WHAT YOU HAVE TO DO:
If a line of the listing contains the string "haven", return that line.
------------------------
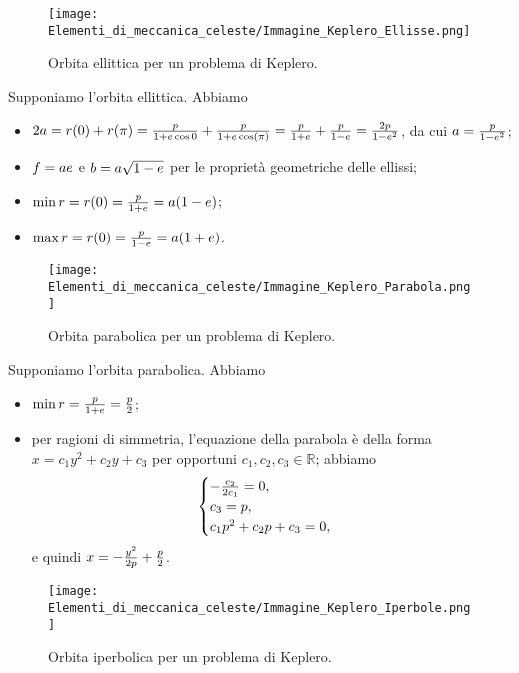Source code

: \begin{figure}
	\texttt{[image: Elementi\_di\_meccanica\_celeste/Immagine\_Keplero\_Ellisse.png]}
	\centering
	\caption{Orbita ellittica per un problema di Keplero.}
\end{figure}
\Proof Supponiamo l'orbita ellittica. Abbiamo
\begin{itemize}
	\item $2 a = r(0) + r(\pi) = \frac{p}{1 + e \cos{0}} + \frac{p}{1 + e \cos(\pi)} = \frac{p}{1 + e} + \frac{p}{1 - e} = \frac{2 p}{1 - e^2}$, da cui $a = \frac{p}{1 - e^2}$;
	\item $f = a e$ e $b = a \sqrt{1 - e}$ per le propriet\`a geometriche delle ellissi;
	\item $\min r = r(0) = \frac{p}{1 + e} = a (1 - e)$;
	\item $\max r = r(0) = \frac{p}{1 - e} = a (1 + e)$.
\end{itemize}
\begin{figure}
	\texttt{[image: Elementi\_di\_meccanica\_celeste/Immagine\_Keplero\_Parabola.png]}
	\centering
	\caption{Orbita parabolica per un problema di Keplero.}
\end{figure}
\par Supponiamo l'orbita parabolica. Abbiamo
\begin{itemize}
	\item $\min r = \frac{p}{1 + e} = \frac{p}{2}$;
	\item per ragioni di simmetria, l'equazione della parabola \`e della forma $x = c_1y^2 + c_2y + c_3$ per opportuni $c_1, c_2, c_3 \in \mathbb{R}$; abbiamo
\[
\begin{cases}
	- \frac{c_2}{2 c_1} = 0,\\
	c_3 = p,\\
	c_1 p^2 + c_2 p + c_3 = 0,\\
\end{cases}
\]
	e quindi $x = -\frac{y^2}{2 p} + \frac{p}{2}$.
\end{itemize}
\begin{figure}
	\label{ElementiDiMeccanicaCeleste_Keplero_Iperbole}
	\texttt{[image: Elementi\_di\_meccanica\_celeste/Immagine\_Keplero\_Iperbole.png]}
	\centering
	\caption{Orbita iperbolica per un problema di Keplero.}
\end{figure}
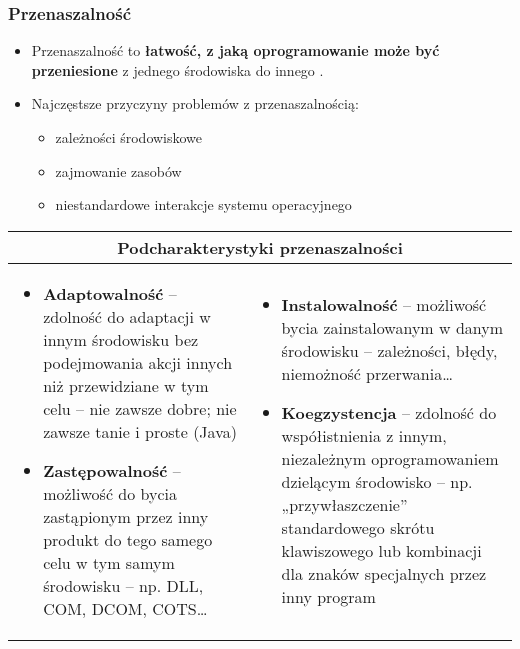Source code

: \documentclass[../main.tex]{subfiles}
\begin{document}
    \subsubsection{Przenaszalność}
    \begin{itemize}
        \item Przenaszalność to \textbf{łatwość, z jaką oprogramowanie może być przeniesione} z jednego środowiska do innego .
        \item Najczęstsze przyczyny problemów z przenaszalnością:
        \begin{itemize}
            \item zależności środowiskowe
            \item zajmowanie zasobów
            \item niestandardowe interakcje systemu operacyjnego
        \end{itemize}
    \end{itemize}

    \begin{table}[H]
        \begin{center}
            \begin{tabular}{| p{8cm} | p{8cm} |}
                \hline
                \multicolumn{2}{|c|}{\textbf{Podcharakterystyki przenaszalności}}\\
                \hline
                \begin{itemize}
                    \item \textbf{Adaptowalność} – zdolność do adaptacji w innym środowisku bez
                    podejmowania akcji innych niż przewidziane w tym celu – nie zawsze dobre; nie zawsze tanie i proste (Java)
                    \item \textbf{Zastępowalność} – możliwość do bycia zastąpionym przez inny
                    produkt do tego samego celu w tym samym środowisku – np. DLL, COM, DCOM, COTS…
                \end{itemize}
                &
                \begin{itemize}
                    \item \textbf{Instalowalność} – możliwość bycia zainstalowanym w danym środowisku
                    – zależności, błędy, niemożność przerwania…
                    \item \textbf{Koegzystencja} – zdolność do współistnienia z innym, niezależnym oprogramowaniem dzielącym środowisko
                    – np. „przywłaszczenie” standardowego skrótu klawiszowego lub kombinacji dla znaków specjalnych przez inny program
                \end{itemize}\\
                \hline
            \end{tabular}
        \end{center}
    \end{table}
\end{document}
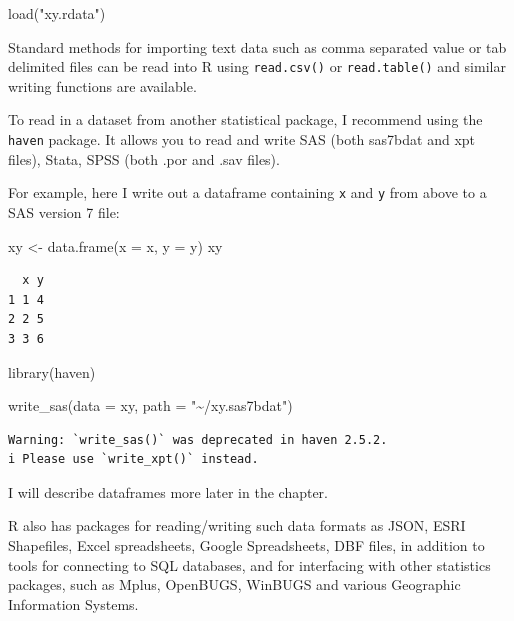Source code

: \documentclass[
  letterpaper,
  DIV=11,
  numbers=noendperiod]{scrreprt}
\newenvironment{Shaded}{\begin{snugshade}}{\end{snugshade}}
\newcommand{\AttributeTok}[1]{\textcolor[rgb]{0.40,0.45,0.13}{#1}}
\newcommand{\FunctionTok}[1]{\textcolor[rgb]{0.28,0.35,0.67}{#1}}
\newcommand{\NormalTok}[1]{\textcolor[rgb]{0.00,0.23,0.31}{#1}}
\newcommand{\OtherTok}[1]{\textcolor[rgb]{0.00,0.23,0.31}{#1}}
\newcommand{\StringTok}[1]{\textcolor[rgb]{0.13,0.47,0.30}{#1}}
\begin{document}
\begin{Shaded}
\begin{Highlighting}[]
\FunctionTok{load}\NormalTok{(}\StringTok{"xy.rdata"}\NormalTok{)}
\end{Highlighting}
\end{Shaded}

Standard methods for importing text data such as comma separated value
or tab delimited files can be read into R using \texttt{read.csv()} or
\texttt{read.table()} and similar writing functions are available.

To read in a dataset from another statistical package, I recommend using
the \texttt{haven} package. It allows you to read and write SAS (both
sas7bdat and xpt files), Stata, SPSS (both .por and .sav files).

For example, here I write out a dataframe containing \texttt{x} and
\texttt{y} from above to a SAS version 7 file:

\begin{Shaded}
\begin{Highlighting}[]
\NormalTok{xy }\OtherTok{\textless{}{-}} \FunctionTok{data.frame}\NormalTok{(}\AttributeTok{x =}\NormalTok{ x, }\AttributeTok{y =}\NormalTok{ y)}
\NormalTok{xy}
\end{Highlighting}
\end{Shaded}

\begin{verbatim}
  x y
1 1 4
2 2 5
3 3 6
\end{verbatim}

\begin{Shaded}
\begin{Highlighting}[]
\FunctionTok{library}\NormalTok{(haven)}

\FunctionTok{write\_sas}\NormalTok{(}\AttributeTok{data =}\NormalTok{ xy,}
          \AttributeTok{path =} \StringTok{"\textasciitilde{}/xy.sas7bdat"}\NormalTok{)}
\end{Highlighting}
\end{Shaded}

\begin{verbatim}
Warning: `write_sas()` was deprecated in haven 2.5.2.
i Please use `write_xpt()` instead.
\end{verbatim}

I will describe dataframes more later in the chapter.

R also has packages for reading/writing such data formats as JSON, ESRI
Shapefiles, Excel spreadsheets, Google Spreadsheets, DBF files, in
addition to tools for connecting to SQL databases, and for interfacing
with other statistics packages, such as Mplus, OpenBUGS, WinBUGS and
various Geographic Information Systems.
\end{document}
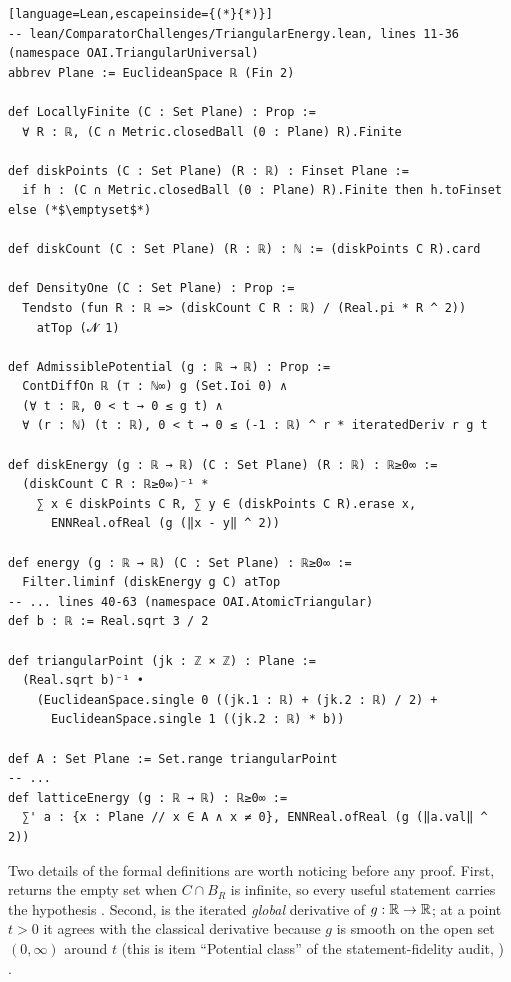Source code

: \begin{leanbox}
\begin{lstlisting}[language=Lean,escapeinside={(*}{*)}]
-- lean/ComparatorChallenges/TriangularEnergy.lean, lines 11-36 (namespace OAI.TriangularUniversal)
abbrev Plane := EuclideanSpace ℝ (Fin 2)

def LocallyFinite (C : Set Plane) : Prop :=
  ∀ R : ℝ, (C ∩ Metric.closedBall (0 : Plane) R).Finite

def diskPoints (C : Set Plane) (R : ℝ) : Finset Plane :=
  if h : (C ∩ Metric.closedBall (0 : Plane) R).Finite then h.toFinset else (*$\emptyset$*)

def diskCount (C : Set Plane) (R : ℝ) : ℕ := (diskPoints C R).card

def DensityOne (C : Set Plane) : Prop :=
  Tendsto (fun R : ℝ => (diskCount C R : ℝ) / (Real.pi * R ^ 2))
    atTop (𝓝 1)

def AdmissiblePotential (g : ℝ → ℝ) : Prop :=
  ContDiffOn ℝ (⊤ : ℕ∞) g (Set.Ioi 0) ∧
  (∀ t : ℝ, 0 < t → 0 ≤ g t) ∧
  ∀ (r : ℕ) (t : ℝ), 0 < t → 0 ≤ (-1 : ℝ) ^ r * iteratedDeriv r g t

def diskEnergy (g : ℝ → ℝ) (C : Set Plane) (R : ℝ) : ℝ≥0∞ :=
  (diskCount C R : ℝ≥0∞)⁻¹ *
    ∑ x ∈ diskPoints C R, ∑ y ∈ (diskPoints C R).erase x,
      ENNReal.ofReal (g (‖x - y‖ ^ 2))

def energy (g : ℝ → ℝ) (C : Set Plane) : ℝ≥0∞ :=
  Filter.liminf (diskEnergy g C) atTop
-- ... lines 40-63 (namespace OAI.AtomicTriangular)
def b : ℝ := Real.sqrt 3 / 2

def triangularPoint (jk : ℤ × ℤ) : Plane :=
  (Real.sqrt b)⁻¹ •
    (EuclideanSpace.single 0 ((jk.1 : ℝ) + (jk.2 : ℝ) / 2) +
      EuclideanSpace.single 1 ((jk.2 : ℝ) * b))

def A : Set Plane := Set.range triangularPoint
-- ...
def latticeEnergy (g : ℝ → ℝ) : ℝ≥0∞ :=
  ∑' a : {x : Plane // x ∈ A ∧ x ≠ 0}, ENNReal.ofReal (g (‖a.val‖ ^ 2))
\end{lstlisting}
\end{leanbox}

Two details of the formal definitions are worth noticing before any proof. First,  returns the empty
set when $C\cap B_R$ is infinite, so every useful statement carries the hypothesis . Second,
 is the iterated \emph{global} derivative of $g:\R\to\R$; at a point $t>0$ it agrees with the
classical derivative because $g$ is smooth on the open set $(0,\infty)$ around $t$ (this is item ``Potential class'' of
the statement-fidelity audit, ) \tierC.

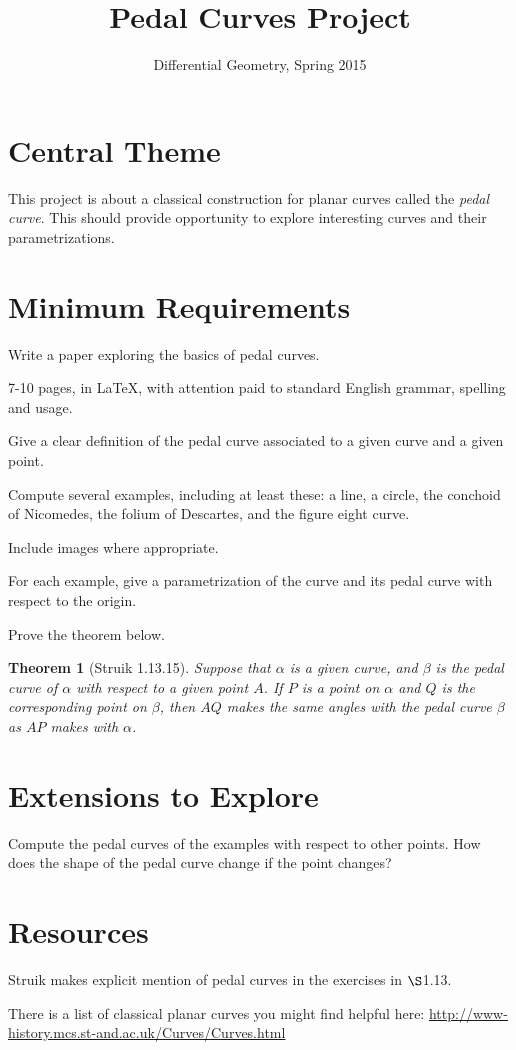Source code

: \documentclass[12pt]{amsart}
\theoremstyle{plain}
\newtheorem*{theorem}{Theorem}
\begin{document}
\title{Pedal Curves Project}
\author{Differential Geometry, Spring 2015}

\maketitle

\section*{Central Theme}

This project is about a classical construction for planar curves called the 
\emph{pedal curve}. This should provide opportunity to explore interesting curves 
and their parametrizations. 

\section*{Minimum Requirements}

Write a paper exploring the basics of pedal curves. 
\begin{compactitem}
\item 7-10 pages, in \LaTeX, with attention paid to standard English grammar, spelling and usage.
\item Give a clear definition of the pedal curve associated to a given curve and a given point.
\item Compute several examples, including at least these: a line, a circle, the conchoid of Nicomedes, the folium of Descartes, and the figure eight curve.
\item Include images where appropriate.
\item For each example, give a parametrization of the curve and its pedal curve with respect to the origin.
\item Prove the theorem below.
\end{compactitem}

\begin{theorem} [Struik 1.13.15] Suppose that $\alpha$ is a given curve, and $\beta$ is the pedal curve of $\alpha$ with respect to a given point $A$. If $P$ is a point on $\alpha$ and $Q$ is the corresponding point on $\beta$, then $AQ$ makes the same angles with the pedal curve $\beta$ as $AP$ makes with $\alpha$.
\end{theorem}

\section*{Extensions to Explore}

Compute the pedal curves of the examples with respect to other points. How does the shape of the pedal curve change if the point changes?

\section*{Resources}

Struik makes explicit mention of pedal curves in the exercises in $\S$1.13.

There is a list of classical planar curves you might find helpful here:
\url{http://www-history.mcs.st-and.ac.uk/Curves/Curves.html}
\end{document}
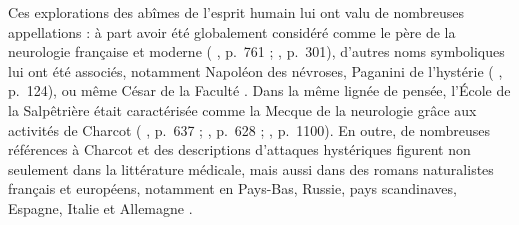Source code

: Ces explorations des abîmes de l'esprit humain lui ont valu de nombreuses appellations : à part avoir été globalement considéré comme le père de la neurologie française et moderne (\citeauthor{teive2022thomas} \citeyear{teive2022thomas}, p.~761 ; \citeauthor{broussolle2012} \citeyear{broussolle2012}, p.~301), d'autres noms symboliques lui ont été associés, notamment \og{}Napoléon des névroses\fg{}, \og{}Paganini de l'hystérie\fg{} 
(\citeauthor{mirbeau1995chroniques} \citeyear{mirbeau1995chroniques}, p.~124), ou même \og{}César de la Faculté\fg{} \citep[p.~1109]{camargo2024}. Dans la même lignée de pensée, l'École de la Salpêtrière était caractérisée comme la \og{}Mecque de la neurologie\fg{} grâce aux activités de Charcot (\citeauthor{teive2014126} \citeyear{teive2014126}, p.~637 ; \citeauthor{GOETZ2017628} \citeyear{GOETZ2017628}, p.~628 ; \citeauthor{camargo2024} \citeyear{camargo2024}, p.~1100). En outre, de nombreuses références à Charcot et des descriptions d'attaques hystériques figurent non seulement dans la littérature médicale, mais aussi dans des romans naturalistes français et européens, notamment en Pays-Bas, Russie, pays scandinaves, Espagne, Italie et Allemagne \citep{KOEHLER201393}. 

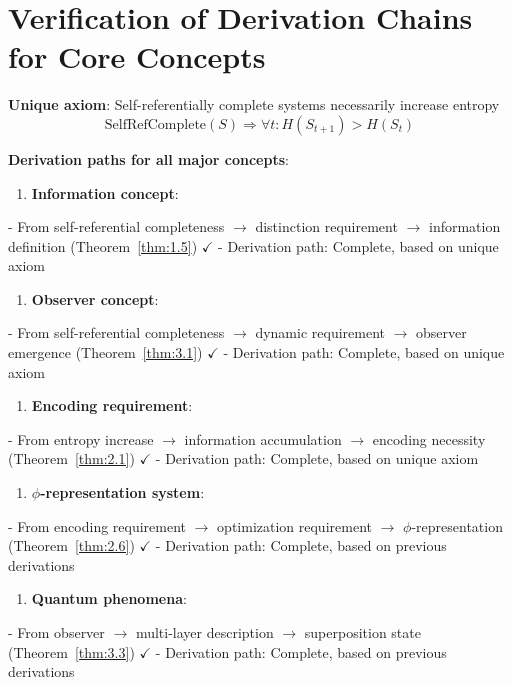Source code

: 
\section{Verification of Derivation Chains for Core Concepts}
\label{sec:ch08_completeness:verification-of-derivation-chains-for-core-concepts}

\textbf{Unique axiom}: Self-referentially complete systems necessarily increase entropy
\begin{equation}
\text{SelfRefComplete}(S) \Rightarrow \forall t: H(S_{t+1}) > H(S_t)
\end{equation}

\textbf{Derivation paths for all major concepts}:

\begin{enumerate}
\item \textbf{Information concept}:
\end{enumerate}
   - From self-referential completeness $\rightarrow$ distinction requirement $\rightarrow$ information definition (Theorem~\ref{thm:1.5}) $\checkmark$
   - Derivation path: Complete, based on unique axiom

\begin{enumerate}
\item \textbf{Observer concept}:
\end{enumerate}
   - From self-referential completeness $\rightarrow$ dynamic requirement $\rightarrow$ observer emergence (Theorem~\ref{thm:3.1}) $\checkmark$
   - Derivation path: Complete, based on unique axiom

\begin{enumerate}
\item \textbf{Encoding requirement}:
\end{enumerate}
   - From entropy increase $\rightarrow$ information accumulation $\rightarrow$ encoding necessity (Theorem~\ref{thm:2.1}) $\checkmark$
   - Derivation path: Complete, based on unique axiom

\begin{enumerate}
\item \textbf{$\phi$-representation system}:
\end{enumerate}
   - From encoding requirement $\rightarrow$ optimization requirement $\rightarrow$ $\phi$-representation (Theorem~\ref{thm:2.6}) $\checkmark$
   - Derivation path: Complete, based on previous derivations

\begin{enumerate}
\item \textbf{Quantum phenomena}:
\end{enumerate}
   - From observer $\rightarrow$ multi-layer description $\rightarrow$ superposition state (Theorem~\ref{thm:3.3}) $\checkmark$
   - Derivation path: Complete, based on previous derivations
------------------------
ANSWER SPACE:
the \texttt{haven} package. It allows you to read and write SAS (both
\FunctionTok{library}\NormalTok{(haven)}
Warning: `write_sas()` was deprecated in haven 2.5.2.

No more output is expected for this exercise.